Though I am familiar with both arguments, over time I have come to consider them both to be baloney. You have to be careful when selecting a cartridge for a direct drive turntable, because certain cartridge types (like moving coils) may pick up hum from the motor, but when matched with a proper cartridge even an affordable direct drive turntable can sound just great.
As I looked back at all the turntables I have owned or tested, the ones I have liked the best have been direct drive. In my experience, a well-executed direct drive turntable has a very neutral sound, with excellent smoothness, precision, power and accuracy. I currently own a high-end belt drive model (AVID Diva II) and a direct drive Technics SL-1210M5G. I tend to find myself using the Technics more than the AVID, and that is saying something given the difference in price.

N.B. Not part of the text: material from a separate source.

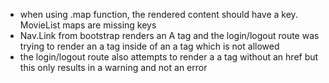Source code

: - when using .map function, the rendered content should have a key. MovieList maps are missing keys
- Nav.Link from bootstrap renders an A tag and the login/logout route was trying to render an a tag inside of an a tag which is not allowed
- the login/logout route also attempts to render a a tag without an href but this only results in a warning and not an error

If I needed a new turntable today I would buy the newest version of the Technics, the SL-1200GR, which is $1,699. Given the quality of the construction and the new, improved drive system, the SL-1200GR is a high-end bargain.
My personal preference is just a generalization because any turntable must be evaluated as a sum of its parts. The turntable, arm, and cartridge all must work well together to produce good sound, and matching is critical. There is also the phono preamp, which amplifies and adjusts the signal from the cartridge so it can work with an amplifier or powered speakers. This preamp is found in the turntable itself, in an amplifier or receiver, or as a separate component.
I have two direct drive and two belt drive recommendations for you to consider, all under $500. All are great performers and quite different from each other. As you look over them I think you will quickly know which one is for you.
LP Gear offers two direct drive Audio-Technica turntables upgraded with my favorite budget cartridge, LP Gear’s The Vessel A3SE. This cartridge’s spectacular sound transforms these turntables into something special.
…and the A3SE-improved AT-LP120-USB is $349.
I have not tried the AT-LP5, but many readers have purchased the upgraded AT-LP120-USB and are thrilled with it. Both include a phono preamp and USB computer connections.
The $399 Pro-ject Debut Carbon DC has long been the audiophile standard under $500 and should definitely be on your shopping list. No phono preamp or USB connections are included.
The $249 Fluance Fi50 is by far the most attractive turntable you will see for under $500, with its beautiful, finely polished wood base. It has a built-in phono preamp and a good starter cartridge.